> [WORK ORDER] Exactly how many lines in this data contain the word "Operations"? Only the number should be given.

[Start of section]

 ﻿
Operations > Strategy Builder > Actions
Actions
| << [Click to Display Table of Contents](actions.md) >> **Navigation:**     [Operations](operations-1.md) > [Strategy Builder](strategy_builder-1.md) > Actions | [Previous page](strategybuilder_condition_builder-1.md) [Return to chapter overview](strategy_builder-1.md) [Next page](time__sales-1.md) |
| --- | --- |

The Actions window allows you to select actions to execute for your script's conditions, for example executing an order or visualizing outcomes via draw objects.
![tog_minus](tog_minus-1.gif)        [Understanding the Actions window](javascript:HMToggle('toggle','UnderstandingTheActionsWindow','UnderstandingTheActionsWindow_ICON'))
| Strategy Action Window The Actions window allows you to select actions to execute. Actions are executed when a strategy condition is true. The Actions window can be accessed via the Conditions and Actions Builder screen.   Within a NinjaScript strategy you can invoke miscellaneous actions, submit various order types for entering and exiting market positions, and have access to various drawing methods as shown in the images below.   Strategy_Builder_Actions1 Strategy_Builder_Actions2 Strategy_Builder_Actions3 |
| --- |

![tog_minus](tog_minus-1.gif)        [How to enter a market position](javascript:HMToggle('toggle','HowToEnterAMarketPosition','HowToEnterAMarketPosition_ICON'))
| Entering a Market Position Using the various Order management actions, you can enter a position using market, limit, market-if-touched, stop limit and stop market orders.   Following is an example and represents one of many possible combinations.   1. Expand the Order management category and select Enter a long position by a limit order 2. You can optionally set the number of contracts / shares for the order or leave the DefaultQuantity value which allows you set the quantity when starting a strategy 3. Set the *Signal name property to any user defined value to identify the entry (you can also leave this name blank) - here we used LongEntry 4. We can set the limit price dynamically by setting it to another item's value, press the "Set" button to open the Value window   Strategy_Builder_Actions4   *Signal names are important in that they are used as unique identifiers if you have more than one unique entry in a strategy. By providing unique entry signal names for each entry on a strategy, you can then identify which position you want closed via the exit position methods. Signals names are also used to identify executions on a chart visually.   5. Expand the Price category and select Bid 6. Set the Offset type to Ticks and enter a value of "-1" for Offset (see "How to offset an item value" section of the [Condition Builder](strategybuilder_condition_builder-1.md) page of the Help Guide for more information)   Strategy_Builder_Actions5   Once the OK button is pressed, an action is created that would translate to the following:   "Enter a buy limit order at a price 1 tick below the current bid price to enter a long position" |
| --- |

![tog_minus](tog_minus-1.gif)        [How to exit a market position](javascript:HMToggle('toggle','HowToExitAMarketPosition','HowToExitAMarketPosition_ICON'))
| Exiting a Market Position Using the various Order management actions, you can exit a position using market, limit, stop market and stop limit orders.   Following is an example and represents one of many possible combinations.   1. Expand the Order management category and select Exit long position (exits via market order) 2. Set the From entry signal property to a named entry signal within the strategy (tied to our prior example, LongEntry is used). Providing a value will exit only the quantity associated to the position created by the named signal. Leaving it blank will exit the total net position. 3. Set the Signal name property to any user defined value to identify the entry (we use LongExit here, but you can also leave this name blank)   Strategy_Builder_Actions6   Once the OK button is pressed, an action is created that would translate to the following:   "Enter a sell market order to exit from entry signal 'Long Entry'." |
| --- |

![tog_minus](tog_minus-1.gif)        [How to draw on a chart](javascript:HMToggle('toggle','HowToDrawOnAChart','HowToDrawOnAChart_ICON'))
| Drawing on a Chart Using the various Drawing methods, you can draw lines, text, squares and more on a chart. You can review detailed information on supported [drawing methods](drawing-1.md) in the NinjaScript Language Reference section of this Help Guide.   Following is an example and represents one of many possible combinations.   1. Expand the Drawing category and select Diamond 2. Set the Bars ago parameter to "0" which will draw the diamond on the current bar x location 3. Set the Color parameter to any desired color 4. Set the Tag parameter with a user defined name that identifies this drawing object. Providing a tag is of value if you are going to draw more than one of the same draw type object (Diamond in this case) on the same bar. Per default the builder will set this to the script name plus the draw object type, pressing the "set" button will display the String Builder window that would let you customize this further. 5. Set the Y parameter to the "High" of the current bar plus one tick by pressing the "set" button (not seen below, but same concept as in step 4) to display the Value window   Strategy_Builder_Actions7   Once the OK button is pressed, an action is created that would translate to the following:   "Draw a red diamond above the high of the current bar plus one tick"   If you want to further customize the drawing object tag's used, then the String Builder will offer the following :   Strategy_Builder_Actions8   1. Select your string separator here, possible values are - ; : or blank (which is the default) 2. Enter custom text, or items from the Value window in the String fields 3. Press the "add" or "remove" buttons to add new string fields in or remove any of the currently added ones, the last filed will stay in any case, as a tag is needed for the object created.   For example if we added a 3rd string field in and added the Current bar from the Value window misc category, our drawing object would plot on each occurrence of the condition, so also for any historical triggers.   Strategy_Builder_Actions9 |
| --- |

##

[End of section]

> [RESULT BELOW] 2